I’d use either 30 weight or 10W-40 but be careful with the new API SM oils. They are formulated for the newest engines with roller type valve lifters, not flat face lifters. ZDDP content, needed for extreme pressure as is seen with flat face lifters, is very minimal in SM oils. ZDDP will poison a cat converter if your engine burns oil but of course, you have no converter in your 58 model. For a extra protection for your older engine you can mix in a quart or two of diesel engine oil to get the ZDDP needed.


#5

I favor the straight thirty, especially when driving that specific car only in warm weather.


#6

I would not worry.

First consider what 10W30 means. When the temperatures are cold that oil will act like 10W oil, that is it will be thinner so it will lubricate better. As the car warms up it will not thin down as much as a single weight oil so when the car is at operating temperatures it will act like a 30W oil, which happens to be what the car needs.
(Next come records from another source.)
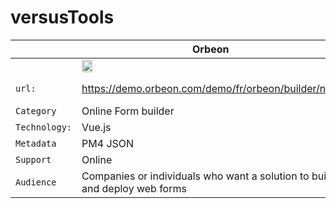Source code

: # versusTools

|| Orbeon | Screen Builder |
|--| --- | --- |
||<img src="https://a.fsdn.com/allura/s/orbeon-forms/icon?1606159310?&w=90" width="20%" height="20%">|<img src="https://avatars.githubusercontent.com/u/12500880?s=200&v=4" width="20%" height="20%">|
|`url:`|  https://demo.orbeon.com/demo/fr/orbeon/builder/new |https://github.com/ProcessMaker/screen-builder |
|`Category`|Online Form builder |  Online Form builder|
|`Technology:`|Vue.js| Java |
|`Metadata`|PM4 JSON |  XML|
|`Support`|Online |  Online|
|`Audience`|Companies or individuals who want a solution to build and deploy web forms |  Developers looking for a form and API data management platform |
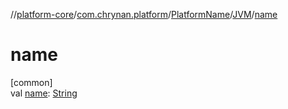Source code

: //[platform-core](../../../../index.md)/[com.chrynan.platform](../../index.md)/[PlatformName](../index.md)/[JVM](index.md)/[name](name.md)

# name

[common]\
val [name](name.md): [String](https://kotlinlang.org/api/latest/jvm/stdlib/kotlin/-string/index.html)
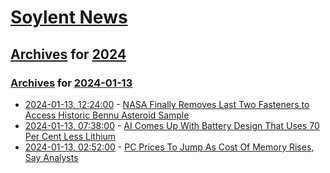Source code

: # [Soylent News](../../../README.md)

## [Archives](../../index.md) for [2024](../index.md)

### [Archives](../../index.md) for [2024-01-13](index.md)

* [2024-01-13, 12:24:00](https://soylentnews.org/article.pl?sid=24/01/12/1428217&from=rss) - [NASA Finally Removes Last Two Fasteners to Access Historic Bennu Asteroid Sample](https://soylentnews.org/article.pl?sid=24/01/12/1428217&from=rss)
* [2024-01-13, 07:38:00](https://soylentnews.org/article.pl?sid=24/01/12/0230204&from=rss) - [AI Comes Up With Battery Design That Uses 70 Per Cent Less Lithium](https://soylentnews.org/article.pl?sid=24/01/12/0230204&from=rss)
* [2024-01-13, 02:52:00](https://soylentnews.org/article.pl?sid=24/01/12/0223259&from=rss) - [PC Prices To Jump As Cost Of Memory Rises, Say Analysts](https://soylentnews.org/article.pl?sid=24/01/12/0223259&from=rss)
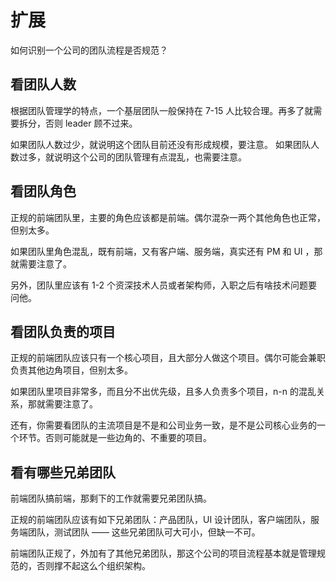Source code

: # 扩展

如何识别一个公司的团队流程是否规范？

## 看团队人数

根据团队管理学的特点，一个基层团队一般保持在 7-15 人比较合理。再多了就需要拆分，否则 leader 顾不过来。

如果团队人数过少，就说明这个团队目前还没有形成规模，要注意。
如果团队人数过多，就说明这个公司的团队管理有点混乱，也需要注意。

## 看团队角色

正规的前端团队里，主要的角色应该都是前端。偶尔混杂一两个其他角色也正常，但别太多。

如果团队里角色混乱，既有前端，又有客户端、服务端，真实还有 PM 和 UI ，那就需要注意了。

另外，团队里应该有 1-2 个资深技术人员或者架构师，入职之后有啥技术问题要问他。

## 看团队负责的项目

正规的前端团队应该只有一个核心项目，且大部分人做这个项目。偶尔可能会兼职负责其他边角项目，但别太多。

如果团队里项目非常多，而且分不出优先级，且多人负责多个项目，n-n 的混乱关系，那就需要注意了。

还有，你需要看团队的主流项目是不是和公司业务一致，是不是公司核心业务的一个环节。否则可能就是一些边角的、不重要的项目。

## 看有哪些兄弟团队

前端团队搞前端，那剩下的工作就需要兄弟团队搞。

正规的前端团队应该有如下兄弟团队：产品团队，UI 设计团队，客户端团队，服务端团队，测试团队 —— 这些兄弟团队可大可小，但缺一不可。

前端团队正规了，外加有了其他兄弟团队，那这个公司的项目流程基本就是管理规范的，否则撑不起这么个组织架构。
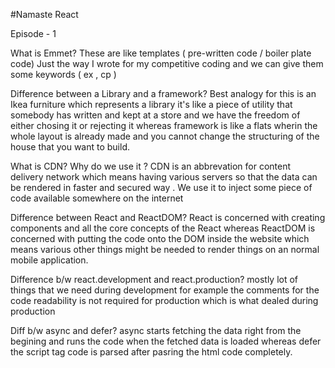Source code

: #Namaste React

Episode - 1 

What is Emmet?
These are like templates ( pre-written code / boiler plate code)
Just the way I wrote for my competitive coding and we can give them some keywords ( ex , cp )

Difference between a Library and a framework?
Best analogy for this is an Ikea furniture which represents a library 
it's like a piece of utility that somebody has written and kept at a store and we have the freedom of either chosing it or rejecting it
whereas framework is like a flats wherin the whole layout is already made and you cannot change the structuring of the house that you want to build.

What is CDN? Why do we use it ?
CDN is an abbrevation for content delivery network which means having various servers so that the data can be rendered in faster and secured way .
We use it to inject some piece of code available somewhere on the internet

Difference between React and ReactDOM?
React is concerned with creating components and all the core concepts of the React 
whereas ReactDOM is concerned with putting the code onto the DOM inside the website which means various other things might be needed to render things on an normal mobile application.

Difference b/w react.development and react.production?
mostly lot of things that we need during development 
for example the comments for the code readability is not required for production which is what dealed during production 

Diff b/w async and defer?
async starts fetching the data right from the begining and runs the code when the fetched data is loaded whereas defer the script tag code is parsed after pasring the html code completely.
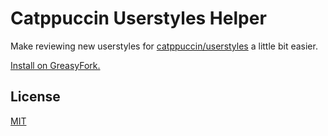 # Catppuccin Userstyles Helper

Make reviewing new userstyles for [catppuccin/userstyles](https://github.com/catppuccin/userstyles) a little bit easier.

[Install on GreasyFork.](https://greasyfork.org/en/scripts/486720-catppuccin-userstyles-helper)

## License

[MIT](LICENSE)

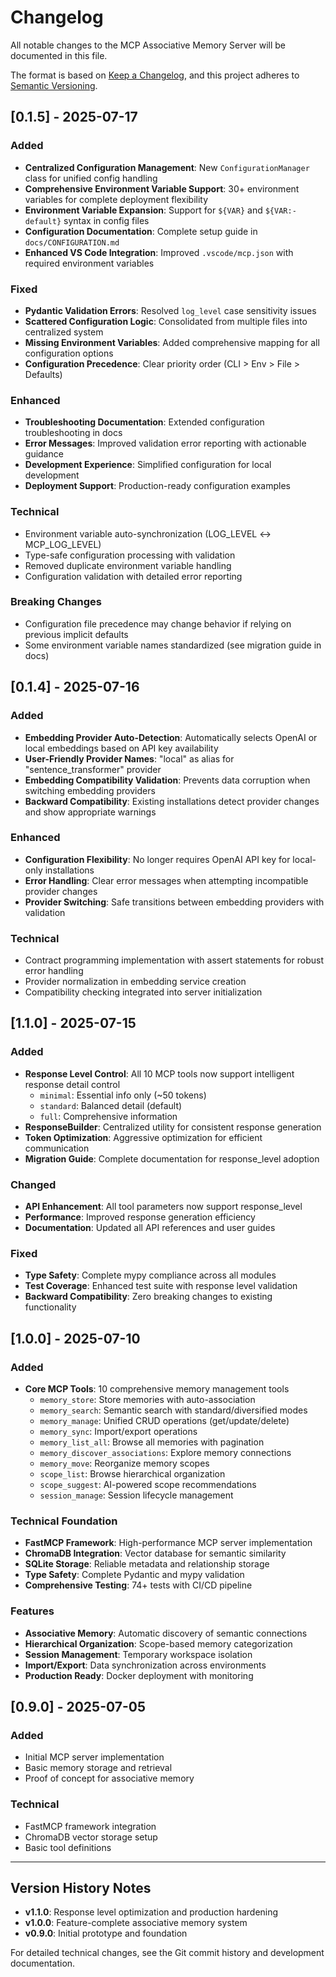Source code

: # Changelog

All notable changes to the MCP Associative Memory Server will be documented in this file.

The format is based on [Keep a Changelog](https://keepachangelog.com/en/1.0.0/),
and this project adheres to [Semantic Versioning](https://semver.org/spec/v2.0.0.html).

## [0.1.5] - 2025-07-17

### Added
- **Centralized Configuration Management**: New `ConfigurationManager` class for unified config handling
- **Comprehensive Environment Variable Support**: 30+ environment variables for complete deployment flexibility
- **Environment Variable Expansion**: Support for `${VAR}` and `${VAR:-default}` syntax in config files
- **Configuration Documentation**: Complete setup guide in `docs/CONFIGURATION.md`
- **Enhanced VS Code Integration**: Improved `.vscode/mcp.json` with required environment variables

### Fixed
- **Pydantic Validation Errors**: Resolved `log_level` case sensitivity issues
- **Scattered Configuration Logic**: Consolidated from multiple files into centralized system
- **Missing Environment Variables**: Added comprehensive mapping for all configuration options
- **Configuration Precedence**: Clear priority order (CLI > Env > File > Defaults)

### Enhanced
- **Troubleshooting Documentation**: Extended configuration troubleshooting in docs
- **Error Messages**: Improved validation error reporting with actionable guidance
- **Development Experience**: Simplified configuration for local development
- **Deployment Support**: Production-ready configuration examples

### Technical
- Environment variable auto-synchronization (LOG_LEVEL ↔ MCP_LOG_LEVEL)
- Type-safe configuration processing with validation
- Removed duplicate environment variable handling
- Configuration validation with detailed error reporting

### Breaking Changes
- Configuration file precedence may change behavior if relying on previous implicit defaults
- Some environment variable names standardized (see migration guide in docs)

## [0.1.4] - 2025-07-16

### Added
- **Embedding Provider Auto-Detection**: Automatically selects OpenAI or local embeddings based on API key availability
- **User-Friendly Provider Names**: "local" as alias for "sentence_transformer" provider
- **Embedding Compatibility Validation**: Prevents data corruption when switching embedding providers
- **Backward Compatibility**: Existing installations detect provider changes and show appropriate warnings

### Enhanced
- **Configuration Flexibility**: No longer requires OpenAI API key for local-only installations
- **Error Handling**: Clear error messages when attempting incompatible provider changes
- **Provider Switching**: Safe transitions between embedding providers with validation

### Technical
- Contract programming implementation with assert statements for robust error handling
- Provider normalization in embedding service creation
- Compatibility checking integrated into server initialization

## [1.1.0] - 2025-07-15

### Added
- **Response Level Control**: All 10 MCP tools now support intelligent response detail control
  - `minimal`: Essential info only (~50 tokens)
  - `standard`: Balanced detail (default)
  - `full`: Comprehensive information
- **ResponseBuilder**: Centralized utility for consistent response generation
- **Token Optimization**: Aggressive optimization for efficient communication
- **Migration Guide**: Complete documentation for response_level adoption

### Changed
- **API Enhancement**: All tool parameters now support response_level
- **Performance**: Improved response generation efficiency
- **Documentation**: Updated all API references and user guides

### Fixed
- **Type Safety**: Complete mypy compliance across all modules
- **Test Coverage**: Enhanced test suite with response level validation
- **Backward Compatibility**: Zero breaking changes to existing functionality

## [1.0.0] - 2025-07-10

### Added
- **Core MCP Tools**: 10 comprehensive memory management tools
  - `memory_store`: Store memories with auto-association
  - `memory_search`: Semantic search with standard/diversified modes
  - `memory_manage`: Unified CRUD operations (get/update/delete)
  - `memory_sync`: Import/export operations
  - `memory_list_all`: Browse all memories with pagination
  - `memory_discover_associations`: Explore memory connections
  - `memory_move`: Reorganize memory scopes
  - `scope_list`: Browse hierarchical organization
  - `scope_suggest`: AI-powered scope recommendations
  - `session_manage`: Session lifecycle management

### Technical Foundation
- **FastMCP Framework**: High-performance MCP server implementation
- **ChromaDB Integration**: Vector database for semantic similarity
- **SQLite Storage**: Reliable metadata and relationship storage
- **Type Safety**: Complete Pydantic and mypy validation
- **Comprehensive Testing**: 74+ tests with CI/CD pipeline

### Features
- **Associative Memory**: Automatic discovery of semantic connections
- **Hierarchical Organization**: Scope-based memory categorization
- **Session Management**: Temporary workspace isolation
- **Import/Export**: Data synchronization across environments
- **Production Ready**: Docker deployment with monitoring

## [0.9.0] - 2025-07-05

### Added
- Initial MCP server implementation
- Basic memory storage and retrieval
- Proof of concept for associative memory

### Technical
- FastMCP framework integration
- ChromaDB vector storage setup
- Basic tool definitions

---

## Version History Notes

- **v1.1.0**: Response level optimization and production hardening
- **v1.0.0**: Feature-complete associative memory system
- **v0.9.0**: Initial prototype and foundation

For detailed technical changes, see the Git commit history and development documentation.
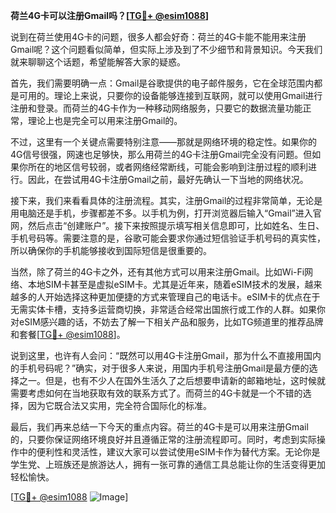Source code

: **荷兰4G卡可以注册Gmail吗？[[TG💪+ @esim1088](https://t.me/s/esim1088)]**

说到在荷兰使用4G卡的问题，很多人都会好奇：荷兰的4G卡能不能用来注册Gmail呢？这个问题看似简单，但实际上涉及到了不少细节和背景知识。今天我们就来聊聊这个话题，希望能解答大家的疑惑。

首先，我们需要明确一点：Gmail是谷歌提供的电子邮件服务，它在全球范围内都是可用的。理论上来说，只要你的设备能够连接到互联网，就可以使用Gmail进行注册和登录。而荷兰的4G卡作为一种移动网络服务，只要它的数据流量功能正常，理论上也是完全可以用来注册Gmail的。

不过，这里有一个关键点需要特别注意——那就是网络环境的稳定性。如果你的4G信号很强，网速也足够快，那么用荷兰的4G卡注册Gmail完全没有问题。但如果你所在的地区信号较弱，或者网络经常断线，可能会影响到注册过程的顺利进行。因此，在尝试用4G卡注册Gmail之前，最好先确认一下当地的网络状况。

接下来，我们来看看具体的注册流程。其实，注册Gmail的过程非常简单，无论是用电脑还是手机，步骤都差不多。以手机为例，打开浏览器后输入“Gmail”进入官网，然后点击“创建账户”。接下来按照提示填写相关信息即可，比如姓名、生日、手机号码等。需要注意的是，谷歌可能会要求你通过短信验证手机号码的真实性，所以确保你的手机能够接收到国际短信是很重要的。

当然，除了荷兰的4G卡之外，还有其他方式可以用来注册Gmail。比如Wi-Fi网络、本地SIM卡甚至是虚拟eSIM卡。尤其是近年来，随着eSIM技术的发展，越来越多的人开始选择这种更加便捷的方式来管理自己的电话卡。eSIM卡的优点在于无需实体卡槽，支持多运营商切换，非常适合经常出国旅行或工作的人群。如果你对eSIM感兴趣的话，不妨去了解一下相关产品和服务，比如TG频道里的推荐品牌和套餐[[TG💪+ @esim1088](https://t.me/s/esim1088)]。

说到这里，也许有人会问：“既然可以用4G卡注册Gmail，那为什么不直接用国内的手机号码呢？”确实，对于很多人来说，用国内手机号注册Gmail是最方便的选择之一。但是，也有不少人在国外生活久了之后想要申请新的邮箱地址，这时候就需要考虑如何在当地获取有效的联系方式了。而荷兰的4G卡就是一个不错的选择，因为它既合法又实用，完全符合国际化的标准。

最后，我们再来总结一下今天的重点内容。荷兰的4G卡是可以用来注册Gmail的，只要你保证网络环境良好并且遵循正常的注册流程即可。同时，考虑到实际操作中的便利性和灵活性，建议大家可以尝试使用eSIM卡作为替代方案。无论你是学生党、上班族还是旅游达人，拥有一张可靠的通信工具总能让你的生活变得更加轻松愉快。

[[TG💪+ @esim1088](https://t.me/s/esim1088) ![Image](https://i.postimg.cc/4NQfJmqS/Snipaste-2025-05-13-00-14-12.png)]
In the early days of multi weight oils quite a few additives had to be added to the oils and the result was less oil and less lubrication. They also tended to loose their multi-weight capabilities over time. All that is different today and the multi-weight oils lube very well and have a long life.

While single weight oils are still available and will not hurt your engine (as long as you remember to change oils when the weather changes) you can avoid that with modern multi-weight oils.

#7

If my memory serves me correctly, in 1958 Oldsmobile engines suffered from camshaft failure and it was traced to certain brands of motor oil. It was an interesting problem, because some dealers were plagued with warranty work on camshafts and others didn’t have the problem. It turned out to be the type of oil used and I believe that Oldmobile issued a blanket statement against multi-viscosity oils. Now I hope that the oils have been improved in almost 50 years, but keep this in mind as you select an oil. I had an acquaintance who had the camshaft failure on a 1958 Oldmobile.